> [EXERCISE DESCRIPTION]:
Reproduce the line that holds "isolation per test" together with all the lines after it up to the end of the entries.

* * * *

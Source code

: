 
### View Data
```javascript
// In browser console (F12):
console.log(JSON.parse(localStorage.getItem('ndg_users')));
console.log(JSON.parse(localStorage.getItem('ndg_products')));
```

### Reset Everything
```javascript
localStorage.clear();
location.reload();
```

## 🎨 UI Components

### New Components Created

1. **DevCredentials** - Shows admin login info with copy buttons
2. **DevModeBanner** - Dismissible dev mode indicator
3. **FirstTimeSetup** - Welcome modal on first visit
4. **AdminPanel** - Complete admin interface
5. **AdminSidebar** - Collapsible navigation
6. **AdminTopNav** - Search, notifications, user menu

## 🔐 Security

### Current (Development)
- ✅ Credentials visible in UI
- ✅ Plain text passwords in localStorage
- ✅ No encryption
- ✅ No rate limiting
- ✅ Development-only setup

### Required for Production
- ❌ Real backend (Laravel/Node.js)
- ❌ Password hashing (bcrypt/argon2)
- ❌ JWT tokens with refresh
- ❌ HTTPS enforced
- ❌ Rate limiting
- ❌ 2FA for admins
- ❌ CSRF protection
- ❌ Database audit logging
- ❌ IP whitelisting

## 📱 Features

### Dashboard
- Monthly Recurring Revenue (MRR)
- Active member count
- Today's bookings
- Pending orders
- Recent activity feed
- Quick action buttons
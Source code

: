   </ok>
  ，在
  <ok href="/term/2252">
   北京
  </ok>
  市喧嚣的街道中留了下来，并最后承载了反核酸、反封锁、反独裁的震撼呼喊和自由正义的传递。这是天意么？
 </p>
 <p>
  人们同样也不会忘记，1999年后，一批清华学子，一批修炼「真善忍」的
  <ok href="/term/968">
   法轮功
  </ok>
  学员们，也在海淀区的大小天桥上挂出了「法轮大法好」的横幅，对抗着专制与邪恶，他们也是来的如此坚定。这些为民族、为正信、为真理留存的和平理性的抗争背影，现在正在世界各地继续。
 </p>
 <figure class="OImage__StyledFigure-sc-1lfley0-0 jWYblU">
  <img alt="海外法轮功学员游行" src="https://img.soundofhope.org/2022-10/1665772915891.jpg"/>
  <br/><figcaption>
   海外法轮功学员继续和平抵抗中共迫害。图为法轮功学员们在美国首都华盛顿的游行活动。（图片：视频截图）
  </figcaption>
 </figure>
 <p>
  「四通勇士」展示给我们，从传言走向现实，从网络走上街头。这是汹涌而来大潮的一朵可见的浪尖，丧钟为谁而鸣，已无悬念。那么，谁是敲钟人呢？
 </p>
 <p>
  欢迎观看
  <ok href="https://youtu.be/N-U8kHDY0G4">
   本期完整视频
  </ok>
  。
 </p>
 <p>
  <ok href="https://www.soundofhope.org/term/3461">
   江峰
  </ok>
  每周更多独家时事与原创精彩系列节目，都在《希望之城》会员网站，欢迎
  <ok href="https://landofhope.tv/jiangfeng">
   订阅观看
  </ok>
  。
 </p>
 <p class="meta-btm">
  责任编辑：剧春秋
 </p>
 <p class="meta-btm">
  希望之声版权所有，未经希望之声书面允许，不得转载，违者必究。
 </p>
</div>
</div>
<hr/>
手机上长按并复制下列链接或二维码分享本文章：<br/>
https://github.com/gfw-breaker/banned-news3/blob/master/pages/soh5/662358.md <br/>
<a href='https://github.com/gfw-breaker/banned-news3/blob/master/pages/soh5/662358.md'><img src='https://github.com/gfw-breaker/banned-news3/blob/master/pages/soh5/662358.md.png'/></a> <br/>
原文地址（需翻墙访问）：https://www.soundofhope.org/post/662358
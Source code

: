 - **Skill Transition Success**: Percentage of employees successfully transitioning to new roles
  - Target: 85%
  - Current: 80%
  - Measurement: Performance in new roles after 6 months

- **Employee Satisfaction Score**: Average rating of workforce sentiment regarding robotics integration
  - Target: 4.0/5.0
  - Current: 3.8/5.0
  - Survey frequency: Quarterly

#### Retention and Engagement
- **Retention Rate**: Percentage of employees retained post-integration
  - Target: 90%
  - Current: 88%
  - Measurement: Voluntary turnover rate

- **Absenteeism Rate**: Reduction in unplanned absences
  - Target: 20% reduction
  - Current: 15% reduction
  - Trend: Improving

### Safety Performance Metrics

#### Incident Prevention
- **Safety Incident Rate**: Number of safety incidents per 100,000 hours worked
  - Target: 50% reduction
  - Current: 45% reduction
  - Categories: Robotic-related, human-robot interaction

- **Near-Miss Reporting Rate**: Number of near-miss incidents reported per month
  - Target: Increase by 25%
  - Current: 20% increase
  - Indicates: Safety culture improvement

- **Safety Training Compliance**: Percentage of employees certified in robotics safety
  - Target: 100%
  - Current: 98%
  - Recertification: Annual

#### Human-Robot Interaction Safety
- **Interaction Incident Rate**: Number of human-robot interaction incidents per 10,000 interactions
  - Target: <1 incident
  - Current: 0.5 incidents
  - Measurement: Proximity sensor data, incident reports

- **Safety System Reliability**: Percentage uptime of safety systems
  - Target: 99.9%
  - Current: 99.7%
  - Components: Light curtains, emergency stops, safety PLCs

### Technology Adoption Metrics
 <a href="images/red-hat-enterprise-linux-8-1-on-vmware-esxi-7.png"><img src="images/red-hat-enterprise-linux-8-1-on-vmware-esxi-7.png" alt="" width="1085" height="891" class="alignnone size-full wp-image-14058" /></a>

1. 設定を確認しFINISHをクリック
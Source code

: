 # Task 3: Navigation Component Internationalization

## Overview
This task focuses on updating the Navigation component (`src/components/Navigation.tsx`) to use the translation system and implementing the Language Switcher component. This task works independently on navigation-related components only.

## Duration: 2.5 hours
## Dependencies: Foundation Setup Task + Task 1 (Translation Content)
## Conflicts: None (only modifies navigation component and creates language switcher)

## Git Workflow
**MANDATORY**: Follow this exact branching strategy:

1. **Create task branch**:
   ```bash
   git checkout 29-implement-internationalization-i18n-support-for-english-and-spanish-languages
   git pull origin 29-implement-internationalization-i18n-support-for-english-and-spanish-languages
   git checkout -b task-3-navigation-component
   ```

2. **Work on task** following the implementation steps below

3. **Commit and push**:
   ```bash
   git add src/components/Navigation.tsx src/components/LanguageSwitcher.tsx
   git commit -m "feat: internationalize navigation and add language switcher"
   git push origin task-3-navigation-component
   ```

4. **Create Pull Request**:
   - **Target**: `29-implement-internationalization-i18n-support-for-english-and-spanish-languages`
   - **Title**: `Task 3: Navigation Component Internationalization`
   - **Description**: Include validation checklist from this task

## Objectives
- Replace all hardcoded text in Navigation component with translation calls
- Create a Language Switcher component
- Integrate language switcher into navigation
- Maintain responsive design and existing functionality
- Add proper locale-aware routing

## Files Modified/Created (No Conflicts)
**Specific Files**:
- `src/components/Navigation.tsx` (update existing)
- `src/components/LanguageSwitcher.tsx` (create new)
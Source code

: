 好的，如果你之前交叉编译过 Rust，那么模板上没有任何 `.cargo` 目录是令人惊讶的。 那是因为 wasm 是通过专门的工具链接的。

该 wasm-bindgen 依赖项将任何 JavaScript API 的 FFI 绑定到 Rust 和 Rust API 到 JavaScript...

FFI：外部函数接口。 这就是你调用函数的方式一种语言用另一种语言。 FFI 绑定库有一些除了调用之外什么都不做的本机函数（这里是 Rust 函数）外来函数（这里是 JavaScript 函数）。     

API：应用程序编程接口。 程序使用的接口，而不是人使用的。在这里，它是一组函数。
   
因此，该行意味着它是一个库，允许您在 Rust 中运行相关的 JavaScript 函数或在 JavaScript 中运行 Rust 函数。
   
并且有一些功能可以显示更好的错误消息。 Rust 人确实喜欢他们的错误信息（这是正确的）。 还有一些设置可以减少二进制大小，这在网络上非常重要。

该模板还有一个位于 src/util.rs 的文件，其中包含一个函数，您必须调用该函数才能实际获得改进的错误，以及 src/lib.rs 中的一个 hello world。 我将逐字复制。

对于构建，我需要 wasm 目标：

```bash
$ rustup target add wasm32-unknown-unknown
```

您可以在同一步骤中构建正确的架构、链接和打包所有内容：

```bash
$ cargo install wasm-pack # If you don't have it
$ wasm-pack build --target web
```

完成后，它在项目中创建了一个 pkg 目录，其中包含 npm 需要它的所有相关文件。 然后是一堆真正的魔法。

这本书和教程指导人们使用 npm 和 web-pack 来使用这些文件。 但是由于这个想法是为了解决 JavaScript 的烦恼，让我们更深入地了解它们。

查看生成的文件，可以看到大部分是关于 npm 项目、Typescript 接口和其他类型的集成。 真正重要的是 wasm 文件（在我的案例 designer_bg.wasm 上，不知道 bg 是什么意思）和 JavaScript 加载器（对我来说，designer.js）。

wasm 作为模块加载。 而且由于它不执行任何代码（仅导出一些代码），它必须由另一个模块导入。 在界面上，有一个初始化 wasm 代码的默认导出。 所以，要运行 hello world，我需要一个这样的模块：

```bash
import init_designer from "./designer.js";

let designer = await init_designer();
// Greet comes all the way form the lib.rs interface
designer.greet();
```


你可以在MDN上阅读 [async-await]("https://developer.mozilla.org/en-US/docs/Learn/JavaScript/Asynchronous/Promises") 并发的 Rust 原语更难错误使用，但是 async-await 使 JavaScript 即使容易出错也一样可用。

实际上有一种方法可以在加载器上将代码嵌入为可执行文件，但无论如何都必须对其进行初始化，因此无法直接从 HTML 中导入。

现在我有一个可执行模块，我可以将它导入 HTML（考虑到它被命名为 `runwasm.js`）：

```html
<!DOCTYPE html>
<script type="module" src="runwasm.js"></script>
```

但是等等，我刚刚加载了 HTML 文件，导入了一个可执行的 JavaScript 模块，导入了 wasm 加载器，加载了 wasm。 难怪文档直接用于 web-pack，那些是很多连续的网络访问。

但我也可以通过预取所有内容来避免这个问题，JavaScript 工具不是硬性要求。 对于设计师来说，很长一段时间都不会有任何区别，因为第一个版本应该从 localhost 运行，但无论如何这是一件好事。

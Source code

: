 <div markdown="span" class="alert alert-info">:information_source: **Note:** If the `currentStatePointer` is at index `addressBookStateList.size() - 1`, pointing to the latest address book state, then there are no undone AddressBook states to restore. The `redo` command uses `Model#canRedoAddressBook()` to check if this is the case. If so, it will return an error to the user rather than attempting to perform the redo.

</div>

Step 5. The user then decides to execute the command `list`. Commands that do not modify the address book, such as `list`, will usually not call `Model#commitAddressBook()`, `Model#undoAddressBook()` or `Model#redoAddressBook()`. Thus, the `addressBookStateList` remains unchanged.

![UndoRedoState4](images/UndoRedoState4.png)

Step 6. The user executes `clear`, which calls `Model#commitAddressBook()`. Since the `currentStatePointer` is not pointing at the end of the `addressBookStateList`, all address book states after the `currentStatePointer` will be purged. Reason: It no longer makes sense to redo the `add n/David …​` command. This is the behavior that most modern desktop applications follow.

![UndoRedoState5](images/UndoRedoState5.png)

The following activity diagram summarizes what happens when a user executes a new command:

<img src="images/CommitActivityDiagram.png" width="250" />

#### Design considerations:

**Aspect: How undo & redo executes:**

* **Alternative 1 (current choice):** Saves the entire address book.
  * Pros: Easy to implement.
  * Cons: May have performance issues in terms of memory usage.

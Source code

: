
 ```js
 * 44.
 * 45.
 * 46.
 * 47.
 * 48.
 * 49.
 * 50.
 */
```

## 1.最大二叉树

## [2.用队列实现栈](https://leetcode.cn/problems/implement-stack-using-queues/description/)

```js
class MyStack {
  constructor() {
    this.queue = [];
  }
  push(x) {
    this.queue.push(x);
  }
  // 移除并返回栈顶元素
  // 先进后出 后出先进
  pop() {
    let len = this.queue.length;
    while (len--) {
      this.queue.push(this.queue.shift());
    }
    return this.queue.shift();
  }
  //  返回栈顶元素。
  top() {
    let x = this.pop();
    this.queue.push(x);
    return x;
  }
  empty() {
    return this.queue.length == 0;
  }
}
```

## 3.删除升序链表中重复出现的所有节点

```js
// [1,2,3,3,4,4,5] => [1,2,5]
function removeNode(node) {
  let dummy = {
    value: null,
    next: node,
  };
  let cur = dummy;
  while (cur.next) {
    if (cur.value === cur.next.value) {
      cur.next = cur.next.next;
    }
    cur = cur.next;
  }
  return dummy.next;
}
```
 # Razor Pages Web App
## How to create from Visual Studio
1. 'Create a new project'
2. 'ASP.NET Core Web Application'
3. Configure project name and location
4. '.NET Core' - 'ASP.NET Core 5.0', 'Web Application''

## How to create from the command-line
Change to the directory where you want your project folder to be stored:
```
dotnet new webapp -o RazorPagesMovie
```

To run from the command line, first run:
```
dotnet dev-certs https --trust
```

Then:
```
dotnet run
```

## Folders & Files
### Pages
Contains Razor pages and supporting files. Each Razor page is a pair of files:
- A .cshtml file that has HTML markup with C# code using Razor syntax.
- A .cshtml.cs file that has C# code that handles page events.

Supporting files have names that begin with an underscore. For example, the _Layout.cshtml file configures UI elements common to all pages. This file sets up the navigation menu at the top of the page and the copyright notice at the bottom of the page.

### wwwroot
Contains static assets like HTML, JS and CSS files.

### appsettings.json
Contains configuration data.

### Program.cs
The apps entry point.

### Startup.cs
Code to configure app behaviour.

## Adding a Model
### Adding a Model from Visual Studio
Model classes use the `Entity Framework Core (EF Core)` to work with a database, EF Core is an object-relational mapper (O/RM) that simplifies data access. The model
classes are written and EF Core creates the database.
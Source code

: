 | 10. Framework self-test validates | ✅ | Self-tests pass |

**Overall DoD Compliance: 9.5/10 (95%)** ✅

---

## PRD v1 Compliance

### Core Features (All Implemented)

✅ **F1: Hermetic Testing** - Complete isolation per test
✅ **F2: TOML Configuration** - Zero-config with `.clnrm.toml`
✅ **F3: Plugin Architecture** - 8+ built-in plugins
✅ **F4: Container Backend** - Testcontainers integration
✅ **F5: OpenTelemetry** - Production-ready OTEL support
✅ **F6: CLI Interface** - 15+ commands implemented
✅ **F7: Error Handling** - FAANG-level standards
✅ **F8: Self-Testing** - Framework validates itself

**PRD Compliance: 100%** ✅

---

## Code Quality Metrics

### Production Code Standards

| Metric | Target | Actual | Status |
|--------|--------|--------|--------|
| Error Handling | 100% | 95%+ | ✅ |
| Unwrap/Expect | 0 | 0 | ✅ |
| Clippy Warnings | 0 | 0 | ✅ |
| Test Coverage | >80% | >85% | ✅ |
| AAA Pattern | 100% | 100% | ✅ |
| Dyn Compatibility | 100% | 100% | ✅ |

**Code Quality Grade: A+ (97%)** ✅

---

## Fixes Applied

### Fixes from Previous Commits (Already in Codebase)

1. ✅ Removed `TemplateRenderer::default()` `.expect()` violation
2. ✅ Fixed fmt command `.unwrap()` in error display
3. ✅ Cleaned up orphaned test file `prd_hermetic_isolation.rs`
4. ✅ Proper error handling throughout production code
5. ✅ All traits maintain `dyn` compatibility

* * * *

> [OUTPUT FOR THIS TASK]:
✅ **F1: Hermetic Testing** - Complete isolation per test
✅ **F2: TOML Configuration** - Zero-config with `.clnrm.toml`
✅ **F3: Plugin Architecture** - 8+ built-in plugins
✅ **F4: Container Backend** - Testcontainers integration
✅ **F5: OpenTelemetry** - Production-ready OTEL support
✅ **F6: CLI Interface** - 15+ commands implemented
✅ **F7: Error Handling** - FAANG-level standards
✅ **F8: Self-Testing** - Framework validates itself

**PRD Compliance: 100%** ✅

---

## Code Quality Metrics

### Production Code Standards

| Metric | Target | Actual | Status |
|--------|--------|--------|--------|
| Error Handling | 100% | 95%+ | ✅ |
| Unwrap/Expect | 0 | 0 | ✅ |
| Clippy Warnings | 0 | 0 | ✅ |
| Test Coverage | >80% | >85% | ✅ |
| AAA Pattern | 100% | 100% | ✅ |
| Dyn Compatibility | 100% | 100% | ✅ |

**Code Quality Grade: A+ (97%)** ✅

---

## Fixes Applied

### Fixes from Previous Commits (Already in Codebase)

1. ✅ Removed `TemplateRenderer::default()` `.expect()` violation
2. ✅ Fixed fmt command `.unwrap()` in error display
3. ✅ Cleaned up orphaned test file `prd_hermetic_isolation.rs`
4. ✅ Proper error handling throughout production code
5. ✅ All traits maintain `dyn` compatibility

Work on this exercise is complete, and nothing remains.